■ PROBLEM TO SOLVE
Write out the whole listing below exactly, skipping each picture.
(DATA LISTING begins)
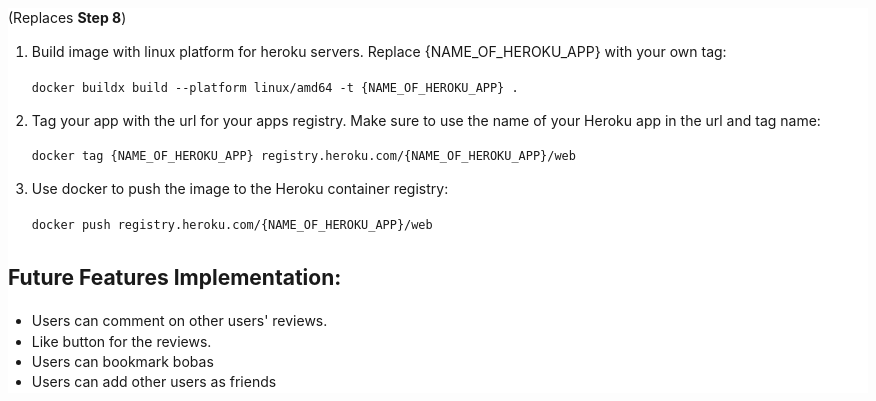 (Replaces **Step 8**)

1. Build image with linux platform for heroku servers. Replace
{NAME_OF_HEROKU_APP} with your own tag:

   ```bash=
   docker buildx build --platform linux/amd64 -t {NAME_OF_HEROKU_APP} .
   ```

2. Tag your app with the url for your apps registry. Make sure to use the name
of your Heroku app in the url and tag name:

   ```bash=2
   docker tag {NAME_OF_HEROKU_APP} registry.heroku.com/{NAME_OF_HEROKU_APP}/web
   ```

3. Use docker to push the image to the Heroku container registry:

   ```bash=3
   docker push registry.heroku.com/{NAME_OF_HEROKU_APP}/web
   ```


## Future Features Implementation:   
* Users can comment on other users' reviews. 
* Like button for the reviews. 
* Users can bookmark bobas
* Users can add other users as friends 




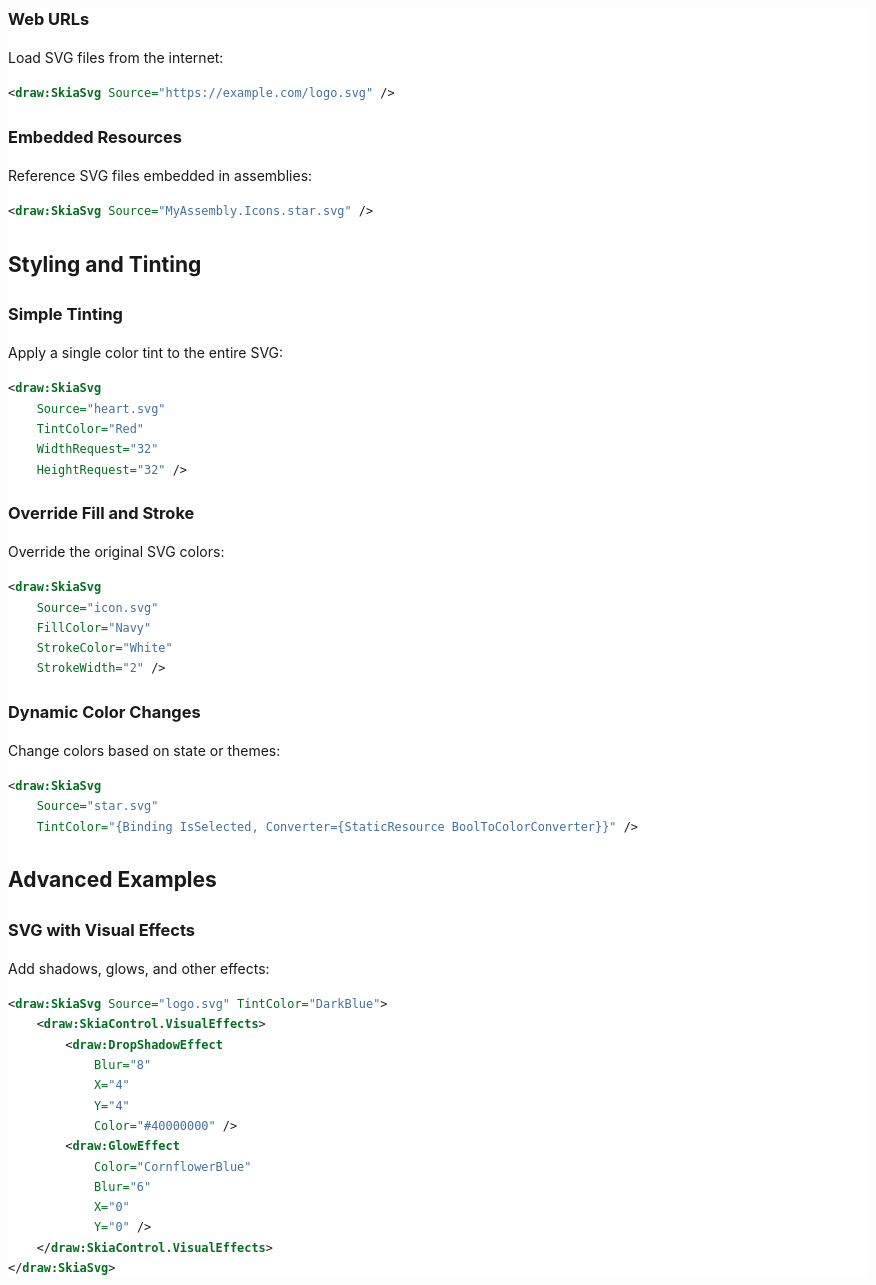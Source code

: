 ### Web URLs
Load SVG files from the internet:
```xml
<draw:SkiaSvg Source="https://example.com/logo.svg" />
```

### Embedded Resources
Reference SVG files embedded in assemblies:
```xml
<draw:SkiaSvg Source="MyAssembly.Icons.star.svg" />
```

## Styling and Tinting

### Simple Tinting
Apply a single color tint to the entire SVG:
```xml
<draw:SkiaSvg
    Source="heart.svg"
    TintColor="Red"
    WidthRequest="32"
    HeightRequest="32" />
```

### Override Fill and Stroke
Override the original SVG colors:
```xml
<draw:SkiaSvg
    Source="icon.svg"
    FillColor="Navy"
    StrokeColor="White"
    StrokeWidth="2" />
```

### Dynamic Color Changes
Change colors based on state or themes:
```xml
<draw:SkiaSvg
    Source="star.svg"
    TintColor="{Binding IsSelected, Converter={StaticResource BoolToColorConverter}}" />
```

## Advanced Examples

### SVG with Visual Effects
Add shadows, glows, and other effects:
```xml
<draw:SkiaSvg Source="logo.svg" TintColor="DarkBlue">
    <draw:SkiaControl.VisualEffects>
        <draw:DropShadowEffect 
            Blur="8" 
            X="4" 
            Y="4" 
            Color="#40000000" />
        <draw:GlowEffect 
            Color="CornflowerBlue" 
            Blur="6" 
            X="0" 
            Y="0" />
    </draw:SkiaControl.VisualEffects>
</draw:SkiaSvg>
```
(DATA LISTING ends)
■ SOLUTION
 (Replaces **Step 8**)

1. Build image with linux platform for heroku servers. Replace
{NAME_OF_HEROKU_APP} with your own tag:

   ```bash=
   docker buildx build --platform linux/amd64 -t {NAME_OF_HEROKU_APP} .
   ```

2. Tag your app with the url for your apps registry. Make sure to use the name
of your Heroku app in the url and tag name:

   ```bash=2
   docker tag {NAME_OF_HEROKU_APP} registry.heroku.com/{NAME_OF_HEROKU_APP}/web
   ```

3. Use docker to push the image to the Heroku container registry:

   ```bash=3
   docker push registry.heroku.com/{NAME_OF_HEROKU_APP}/web
   ```


## Future Features Implementation:   
* Users can comment on other users' reviews. 
* Like button for the reviews. 
* Users can bookmark bobas
* Users can add other users as friends 




Source code

: ### Web URLs
Load SVG files from the internet:
```xml
<draw:SkiaSvg Source="https://example.com/logo.svg" />
```

### Embedded Resources
Reference SVG files embedded in assemblies:
```xml
<draw:SkiaSvg Source="MyAssembly.Icons.star.svg" />
```

## Styling and Tinting

### Simple Tinting
Apply a single color tint to the entire SVG:
```xml
<draw:SkiaSvg
    Source="heart.svg"
    TintColor="Red"
    WidthRequest="32"
    HeightRequest="32" />
```

### Override Fill and Stroke
Override the original SVG colors:
```xml
<draw:SkiaSvg
    Source="icon.svg"
    FillColor="Navy"
    StrokeColor="White"
    StrokeWidth="2" />
```

### Dynamic Color Changes
Change colors based on state or themes:
```xml
<draw:SkiaSvg
    Source="star.svg"
    TintColor="{Binding IsSelected, Converter={StaticResource BoolToColorConverter}}" />
```

## Advanced Examples

### SVG with Visual Effects
Add shadows, glows, and other effects:
```xml
<draw:SkiaSvg Source="logo.svg" TintColor="DarkBlue">
    <draw:SkiaControl.VisualEffects>
        <draw:DropShadowEffect 
            Blur="8" 
            X="4" 
            Y="4" 
            Color="#40000000" />
        <draw:GlowEffect 
            Color="CornflowerBlue" 
            Blur="6" 
            X="0" 
            Y="0" />
    </draw:SkiaControl.VisualEffects>
</draw:SkiaSvg>
```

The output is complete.